##### RECORD EXTRACTS #####

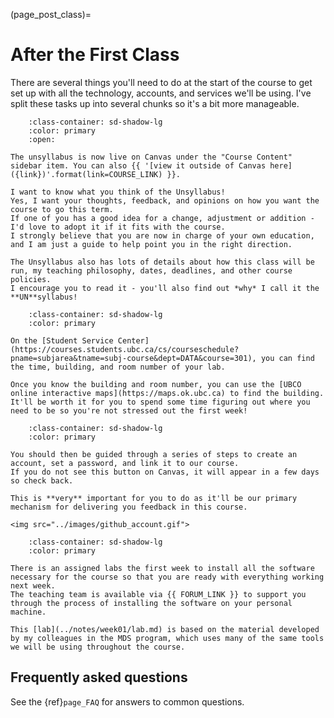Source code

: (page_post_class)=
# After the First Class

There are several things you'll need to do at the start of the course to get set up with all the technology, accounts, and services we'll be using.
I've split these tasks up into several chunks so it's a bit more manageable. 

```{dropdown} 4. Read the Unsyllabus
    :class-container: sd-shadow-lg
    :color: primary
    :open:

The unsyllabus is now live on Canvas under the "Course Content" sidebar item. You can also {{ '[view it outside of Canvas here]({link})'.format(link=COURSE_LINK) }}.

I want to know what you think of the Unsyllabus! 
Yes, I want your thoughts, feedback, and opinions on how you want the course to go this term. 
If one of you has a good idea for a change, adjustment or addition - I'd love to adopt it if it fits with the course.
I strongly believe that you are now in charge of your own education, and I am just a guide to help point you in the right direction. 

The Unsyllabus also has lots of details about how this class will be run, my teaching philosophy, dates, deadlines, and other course policies.
I encourage you to read it - you'll also find out *why* I call it the **UN**syllabus!
```

```{dropdown} 5. Figure out where your Lab will be held
    :class-container: sd-shadow-lg
    :color: primary

On the [Student Service Center](https://courses.students.ubc.ca/cs/courseschedule?pname=subjarea&tname=subj-course&dept=DATA&course=301), you can find the time, building, and room number of your lab.

Once you know the building and room number, you can use the [UBCO online interactive maps](https://maps.ok.ubc.ca) to find the building.
It'll be worth it for you to spend some time figuring out where you need to be so you're not stressed out the first week!
```

<!-- 
```{dropdown} 6. On the left sidebar in Canvas, click on Gradescope
    :class-container: sd-shadow-lg
    :color: primary

You should then be guided through a series of steps to create an account, set a password, and link it to our course.
If you do not see this button on Canvas, it will appear in a few days so check back.

This is **very** important for you to do as it'll be our primary mechanism for delivering you feedback in this course.

<img src="../images/GradescopeAccount.gif">
```
-->


```{dropdown} 6. Create a GitHub.com account
    :class-container: sd-shadow-lg
    :color: primary

You should then be guided through a series of steps to create an account, set a password, and link it to our course.
If you do not see this button on Canvas, it will appear in a few days so check back.

This is **very** important for you to do as it'll be our primary mechanism for delivering you feedback in this course.

<img src="../images/github_account.gif">
```

```{dropdown} 7. Start setting up your computer (Lab 1)
    :class-container: sd-shadow-lg
    :color: primary

There is an assigned labs the first week to install all the software necessary for the course so that you are ready with everything working next week. 
The teaching team is available via {{ FORUM_LINK }} to support you through the process of installing the software on your personal machine.

This [lab](../notes/week01/lab.md) is based on the material developed by my colleagues in the MDS program, which uses many of the same tools we will be using throughout the course.

```

## Frequently asked questions

See the {ref}`page_FAQ` for answers to common questions.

#####

▸ **HOW TO COMPLETE THIS TASK**: Without the pictures, reproduce every line of the records above exactly.

▸ **EXERCISE RESPONSE**:
Source code

: (page_post_class)=
# After the First Class

There are several things you'll need to do at the start of the course to get set up with all the technology, accounts, and services we'll be using.
I've split these tasks up into several chunks so it's a bit more manageable. 

```{dropdown} 4. Read the Unsyllabus
    :class-container: sd-shadow-lg
    :color: primary
    :open:

The unsyllabus is now live on Canvas under the "Course Content" sidebar item. You can also {{ '[view it outside of Canvas here]({link})'.format(link=COURSE_LINK) }}.

I want to know what you think of the Unsyllabus! 
Yes, I want your thoughts, feedback, and opinions on how you want the course to go this term. 
If one of you has a good idea for a change, adjustment or addition - I'd love to adopt it if it fits with the course.
I strongly believe that you are now in charge of your own education, and I am just a guide to help point you in the right direction. 

The Unsyllabus also has lots of details about how this class will be run, my teaching philosophy, dates, deadlines, and other course policies.
I encourage you to read it - you'll also find out *why* I call it the **UN**syllabus!
```

```{dropdown} 5. Figure out where your Lab will be held
    :class-container: sd-shadow-lg
    :color: primary

On the [Student Service Center](https://courses.students.ubc.ca/cs/courseschedule?pname=subjarea&tname=subj-course&dept=DATA&course=301), you can find the time, building, and room number of your lab.

Once you know the building and room number, you can use the [UBCO online interactive maps](https://maps.ok.ubc.ca) to find the building.
It'll be worth it for you to spend some time figuring out where you need to be so you're not stressed out the first week!
```

<!-- 
```{dropdown} 6. On the left sidebar in Canvas, click on Gradescope
    :class-container: sd-shadow-lg
    :color: primary

You should then be guided through a series of steps to create an account, set a password, and link it to our course.
If you do not see this button on Canvas, it will appear in a few days so check back.

This is **very** important for you to do as it'll be our primary mechanism for delivering you feedback in this course.

<img src="../images/GradescopeAccount.gif">
```
-->


```{dropdown} 6. Create a GitHub.com account
    :class-container: sd-shadow-lg
    :color: primary

You should then be guided through a series of steps to create an account, set a password, and link it to our course.
If you do not see this button on Canvas, it will appear in a few days so check back.

This is **very** important for you to do as it'll be our primary mechanism for delivering you feedback in this course.

<img src="../images/github_account.gif">
```

```{dropdown} 7. Start setting up your computer (Lab 1)
    :class-container: sd-shadow-lg
    :color: primary

There is an assigned labs the first week to install all the software necessary for the course so that you are ready with everything working next week. 
The teaching team is available via {{ FORUM_LINK }} to support you through the process of installing the software on your personal machine.

This [lab](../notes/week01/lab.md) is based on the material developed by my colleagues in the MDS program, which uses many of the same tools we will be using throughout the course.

```

## Frequently asked questions

See the {ref}`page_FAQ` for answers to common questions.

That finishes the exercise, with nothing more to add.